There is nothing the busy man is less busied with than living. – Seneca
What does that mean?
This quote is part of a larger paper, in which he is describing the difficulties in being too busy to breathe and enjoy life in the present.
He talks about how a busy mind cannot delve deeply enough into any one topic to truly learn any lesson, except in a superficial manner. It concludes with the statement that “…there is nothing that is harder to learn [than how to live].”
His example includes people who are too busy being busy to actually enjoy life, and being alive. Yes, the glutton enjoys their food, but what do they do to enjoy the rest of life?
Life isn’t always pleasant, and takes time and effort to learn how to live well. Life is full of annoyances and pains. It is also full of distractions and it can be hard to avoid them.
Why is focus important?
Consider learning a new skill. It takes at least a little focus to get more than a superficial ability. But if you are learning a half dozen other things at the same time, can you devote enough time, energy, and focus to any one to actually learn how to do it well? Can you become a master or expert, or just a dabbler?
This is what the ending to the quote means to me. Learning to live is a very difficult thing to do. It takes a great deal of time, and a lot of focus. Instead, we tend to scatter our focus, moving rapidly between trying to enjoy a meal, then enjoy some TV time, then to a sporting event or a concert, or a party with our friends.
Any one of which could be a great experience. But we have a tendency to rush through each and every one, in a hurry to get to the next. Often we are trying to get rid of an empty feeling by throwing everything and anything at it, hoping to make it go away. How well has that worked for you?
Instead, what I believe we are feeling is a desire to actually live. To take the time to smell the roses, not just note that they are pretty and rush off to do the next thing on our list. Even the busy, busy bee finds time to take in the flower. OK, so that’s how he lives, but still, do you drink deeply, even at work?

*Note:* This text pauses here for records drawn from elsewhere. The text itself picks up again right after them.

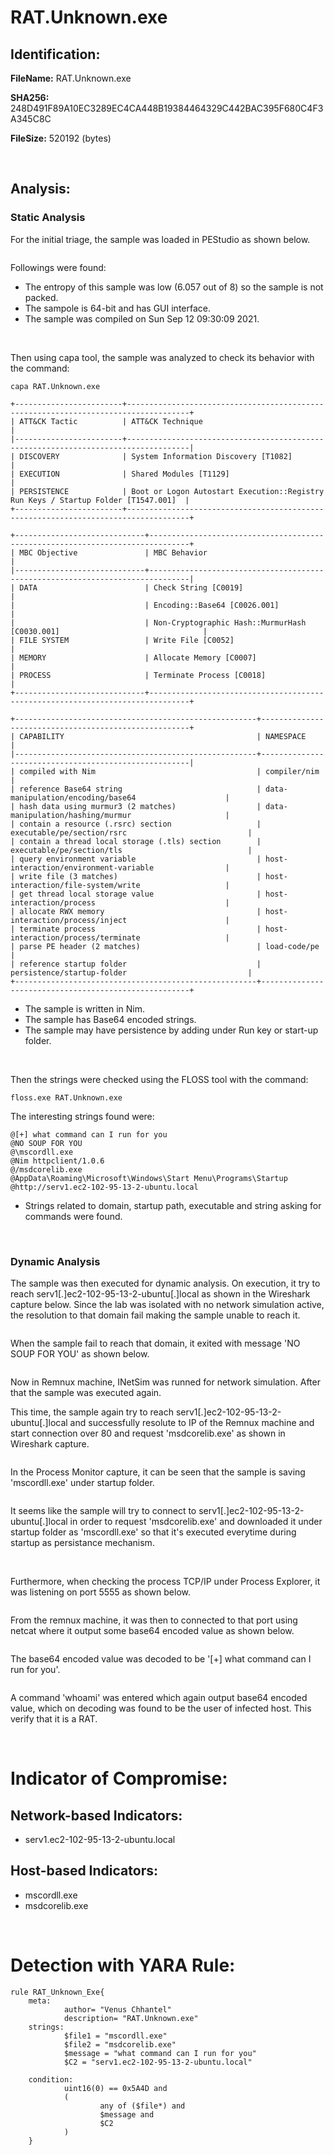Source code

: # RAT.Unknown.exe

## Identification:

**FileName:** RAT.Unknown.exe

**SHA256:** 248D491F89A10EC3289EC4CA448B19384464329C442BAC395F680C4F3A345C8C

**FileSize:** 520192 (bytes)

<br>

## Analysis:

### Static Analysis

For the initial triage, the sample was loaded in PEStudio as shown below.

<image src="../Images/RAT.Unknown.exe1.png" caption="" alt="" height="" width="" position="center" command="fit" option="" class="img-fluid" title="" >

Followings were found:
- The entropy of this sample was low (6.057 out of 8) so the sample is not packed.
- The sampole is 64-bit and has GUI interface.
- The sample was compiled on Sun Sep 12 09:30:09 2021.

<br>

Then using capa tool, the sample was analyzed to check its behavior with the command:

`capa RAT.Unknown.exe`

    +------------------------+------------------------------------------------------------------------------------+
    | ATT&CK Tactic          | ATT&CK Technique                                                                   |
    |------------------------+------------------------------------------------------------------------------------|
    | DISCOVERY              | System Information Discovery [T1082]                                               |
    | EXECUTION              | Shared Modules [T1129]                                                             |
    | PERSISTENCE            | Boot or Logon Autostart Execution::Registry Run Keys / Startup Folder [T1547.001]  |
    +------------------------+------------------------------------------------------------------------------------+
    
    +-----------------------------+-------------------------------------------------------------------------------+
    | MBC Objective               | MBC Behavior                                                                  |
    |-----------------------------+-------------------------------------------------------------------------------|
    | DATA                        | Check String [C0019]                                                          |
    |                             | Encoding::Base64 [C0026.001]                                                  |
    |                             | Non-Cryptographic Hash::MurmurHash [C0030.001]                                |
    | FILE SYSTEM                 | Write File [C0052]                                                            |
    | MEMORY                      | Allocate Memory [C0007]                                                       |
    | PROCESS                     | Terminate Process [C0018]                                                     |
    +-----------------------------+-------------------------------------------------------------------------------+
    
    +------------------------------------------------------+------------------------------------------------------+
    | CAPABILITY                                           | NAMESPACE                                            |
    |------------------------------------------------------+------------------------------------------------------|
    | compiled with Nim                                    | compiler/nim                                         |
    | reference Base64 string                              | data-manipulation/encoding/base64                    |
    | hash data using murmur3 (2 matches)                  | data-manipulation/hashing/murmur                     |
    | contain a resource (.rsrc) section                   | executable/pe/section/rsrc                           |
    | contain a thread local storage (.tls) section        | executable/pe/section/tls                            |
    | query environment variable                           | host-interaction/environment-variable                |
    | write file (3 matches)                               | host-interaction/file-system/write                   |
    | get thread local storage value                       | host-interaction/process                             |
    | allocate RWX memory                                  | host-interaction/process/inject                      |
    | terminate process                                    | host-interaction/process/terminate                   |
    | parse PE header (2 matches)                          | load-code/pe                                         |
    | reference startup folder                             | persistence/startup-folder                           |
    +------------------------------------------------------+------------------------------------------------------+

- The sample is written in Nim.
- The sample has Base64 encoded strings.
- The sample may have persistence by adding under Run key or start-up folder.

<br>

Then the strings were checked using the FLOSS tool with the command:

`floss.exe RAT.Unknown.exe`

The interesting strings found were:

    @[+] what command can I run for you
    @NO SOUP FOR YOU
    @\mscordll.exe
    @Nim httpclient/1.0.6
    @/msdcorelib.exe
    @AppData\Roaming\Microsoft\Windows\Start Menu\Programs\Startup
    @http://serv1.ec2-102-95-13-2-ubuntu.local

- Strings related to domain, startup path, executable and string asking for commands were found. 

<br>

### Dynamic Analysis

The sample was then executed for dynamic analysis. On execution, it try to reach serv1[.]ec2-102-95-13-2-ubuntu[.]local as shown in the Wireshark capture below. Since the lab was isolated with no network simulation active, the resolution to that domain fail making the sample unable to reach it.

<image src="../Images/RAT.Unknown.exe2.png" caption="" alt="" height="" width="" position="center" command="fit" option="" class="img-fluid" title="" >

When the sample fail to reach that domain, it exited with message 'NO SOUP FOR YOU' as shown below.

<image src="../Images/RAT.Unknown.exe3.png" caption="" alt="" height="" width="" position="center" command="fit" option="" class="img-fluid" title="" >

<br>

Now in Remnux machine, INetSim was runned for network simulation. After that the sample was executed again. 

This time, the sample again try to reach serv1[.]ec2-102-95-13-2-ubuntu[.]local and successfully resolute to IP of the Remnux machine and start connection over 80 and request 'msdcorelib.exe' as shown in Wireshark capture. 

<image src="../Images/RAT.Unknown.exe4.png" caption="" alt="" height="" width="" position="center" command="fit" option="" class="img-fluid" title="" >

In the Process Monitor capture, it can be seen that the sample is saving 'mscordll.exe' under startup folder.  

<image src="../Images/RAT.Unknown.exe5.png" caption="" alt="" height="" width="" position="center" command="fit" option="" class="img-fluid" title="" >

It seems like the sample will try to connect to serv1[.]ec2-102-95-13-2-ubuntu[.]local in order to request 'msdcorelib.exe' and downloaded it under startup folder as 'mscordll.exe' so that it's executed everytime during startup as persistance mechanism.

<br>

Furthermore, when checking the process TCP/IP under Process Explorer, it was listening on port 5555 as shown below. 

<image src="../Images/RAT.Unknown.exe6.png" caption="" alt="" height="" width="" position="center" command="fit" option="" class="img-fluid" title="" >

From the remnux machine, it was then to connected to that port using netcat where it output some base64 encoded value as shown below.

<image src="../Images/RAT.Unknown.exe7.png" caption="" alt="" height="" width="" position="center" command="fit" option="" class="img-fluid" title="" >

The base64 encoded value was decoded to be '[+] what command can I run for you'.

<image src="../Images/RAT.Unknown.exe8.png" caption="" alt="" height="" width="" position="center" command="fit" option="" class="img-fluid" title="" >

A command 'whoami' was entered which again output base64 encoded value, which on decoding was found to be the user of infected host. This verify that it is a RAT.

<image src="../Images/RAT.Unknown.exe9.png" caption="" alt="" height="" width="" position="center" command="fit" option="" class="img-fluid" title="" >

<image src="../Images/RAT.Unknown.exe10.png" caption="" alt="" height="" width="" position="center" command="fit" option="" class="img-fluid" title="" >

<br>

# Indicator of Compromise:

## Network-based Indicators:
- serv1.ec2-102-95-13-2-ubuntu.local

## Host-based Indicators:
- mscordll.exe
- msdcorelib.exe

<br>

# Detection with YARA Rule:

    rule RAT_Unknown_Exe{
        meta:
                author= "Venus Chhantel"
                description= "RAT.Unknown.exe"
        strings:
                $file1 = "mscordll.exe"
                $file2 = "msdcorelib.exe"
                $message = "what command can I run for you"
                $C2 = "serv1.ec2-102-95-13-2-ubuntu.local"
    
        condition:
                uint16(0) == 0x5A4D and
                (
                        any of ($file*) and
                        $message and
                        $C2
                )
        }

Where can I apply this in my life?
Focus is what is missing in so many people. Myself included. You don’t want to see my To-Do List, or all the things in my Parking Lot. But I’m trying to change, a little at a time. This blog is part of how I spend an hour or two each day to focus on one topic, and apply it to my life.
How you apply this quote to your life would depend on how you answer these questions: Where in your life are you too busy? What are you putting off or ignoring which would be classified as enjoying life? Are you briefly saying hello to family and friends so you can rush to the sports section, or turn on the TV and watch the big game?
Does any of this sound familiar? Do you ever use the words Quality Time to cover up the fact that you can’t, or aren’t willing, to make the time to focus on just that thing, even if only for an hour or two? How much have you forgotten from your last lesson, which will take time to re-learn?
How long will it take to master life when you try to do the lessons in ten minute chunks, scattered through the week? I would imagine it will take more than one lifetime, at least from what I have seen of the busy people. Is that something you want to emulate? Do you want to be like them?
What do they say on their death-bed? Do they wish they had taken on another project, gone to at least a few more sports games? Read more magazines? What do they say? They wish they’d taken more vacations, relaxed more, enjoyed time with friends and family. They wish that they had taken the time to enjoy life.
We tend to prioritize our lives based on what we think is either urgent or important. Important drives our plans, urgency interrupts them. It is hard to manage what is urgent. A bleeding child is an urgency which should not be ignored. Is it really important to drop in on three different parties on a Friday night?
What is important to you, and why is it important? What do you believe it takes to be fulfilled living your life? Normally we approach this issue by saying we need to do this, that, and the other, and whatever time is left over, we assign to living. The problem is that there is rarely any time left.
What do you spend time doing, and how much fulfillment does it bring you? Grab some paper and make a list. Try to remember everything you did last week, and about how much time you spent on each thing. How does that list look? On what were you focused? What did you spend time on which has a low fulfillment value?
There are some things we can’t get away from. One might be work, and kid wrangling might be another. Family and social obligations are a bit less firm, if you choose to free yourself of those entanglements. It depends on how much time they take, and how fulfilling they are.
This isn’t a blank check to a hedonistic lifestyle. We all have obligations and things we must do. But the question is on what will you focus? What is important to you? What do you need to do to feel fulfilled? Which of these things are you actually doing in your life, between all the other things?
It is your life. And only you can answer the question: “Are you being busy, or are you living?”